El Tren Fantasma (The Signal Man's Mix) is what happens when those two lives finally collide on vinyl.
The source material comes from Watson's fourth solo album for Touch, El Tren Fantasma - itself a sonic reconstruction of a journey that no longer exists: the Ferrocarriles Nacionales de México, coast to coast, Pacific to Atlantic, Los Mochis to Veracruz. Watson rode the rails as sound recordist for a BBC documentary in the late '90s. By the time he assembled the album in 2011, the passenger service had become a ghost. Hence the title. Hence the weight.
But where the album is documentary - ten tracks, ten stations, the narrative arc of a journey through Sierra Tarahumara and Chihuahua and Mexico D.F. - this 12" is something else entirely. Two tracks. Two sides. The field recordings subtly augmented by slow ambient drones, spatial harmonics bleeding into the mechanical clatter of freight cars. Think musique concrète meeting dub techno in a deserted railyard at 3am. Think the rhythm of the rails as a meditation device. Think the first concrete sound composition ever made - Schaeffer's Étude aux chemins de fer from 1948 - dragged into the 21st century and given a heartbeat.

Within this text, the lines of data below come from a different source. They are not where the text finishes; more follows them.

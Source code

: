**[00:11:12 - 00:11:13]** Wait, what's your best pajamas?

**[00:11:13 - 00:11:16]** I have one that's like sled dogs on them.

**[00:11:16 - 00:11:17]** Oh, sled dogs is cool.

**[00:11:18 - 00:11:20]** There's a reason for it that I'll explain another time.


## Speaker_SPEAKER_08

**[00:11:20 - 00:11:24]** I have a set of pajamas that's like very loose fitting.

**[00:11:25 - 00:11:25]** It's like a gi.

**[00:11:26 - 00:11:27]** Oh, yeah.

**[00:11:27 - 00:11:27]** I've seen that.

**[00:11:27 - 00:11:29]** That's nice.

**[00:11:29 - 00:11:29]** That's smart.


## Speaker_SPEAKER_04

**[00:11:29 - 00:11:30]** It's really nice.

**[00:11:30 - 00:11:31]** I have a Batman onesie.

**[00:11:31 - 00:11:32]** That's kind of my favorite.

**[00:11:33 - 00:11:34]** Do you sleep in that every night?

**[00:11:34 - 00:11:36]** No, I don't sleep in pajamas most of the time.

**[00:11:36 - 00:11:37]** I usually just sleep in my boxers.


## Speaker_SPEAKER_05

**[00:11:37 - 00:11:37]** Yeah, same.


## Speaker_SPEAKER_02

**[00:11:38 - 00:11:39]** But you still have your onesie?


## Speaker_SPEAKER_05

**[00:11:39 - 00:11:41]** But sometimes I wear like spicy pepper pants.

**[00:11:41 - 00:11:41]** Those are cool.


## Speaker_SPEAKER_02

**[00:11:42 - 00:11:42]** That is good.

Side A, El Divisadero (The Telegraph), builds from station ambience into a locked groove of train sounds and bass frequencies, a voice announcement cutting through like a ghost conductor calling a phantom platform. Side B, Veracruz (The Tunnel), is pure environmental recording - freight trains roaring through like thunder, then receding into distance, leaving only insects and wind. The vinyl was cut at Transition. The etchings in the run-out grooves read "LOOK OUT" and "Below there" - a nod to Charles Dickens's railway ghost story The Signal-Man, from which this remix takes its name.
Field recordings as the glue between the organic and the mechanical. The sound of a journey that has passed into history, pressed into wax so you can take it again.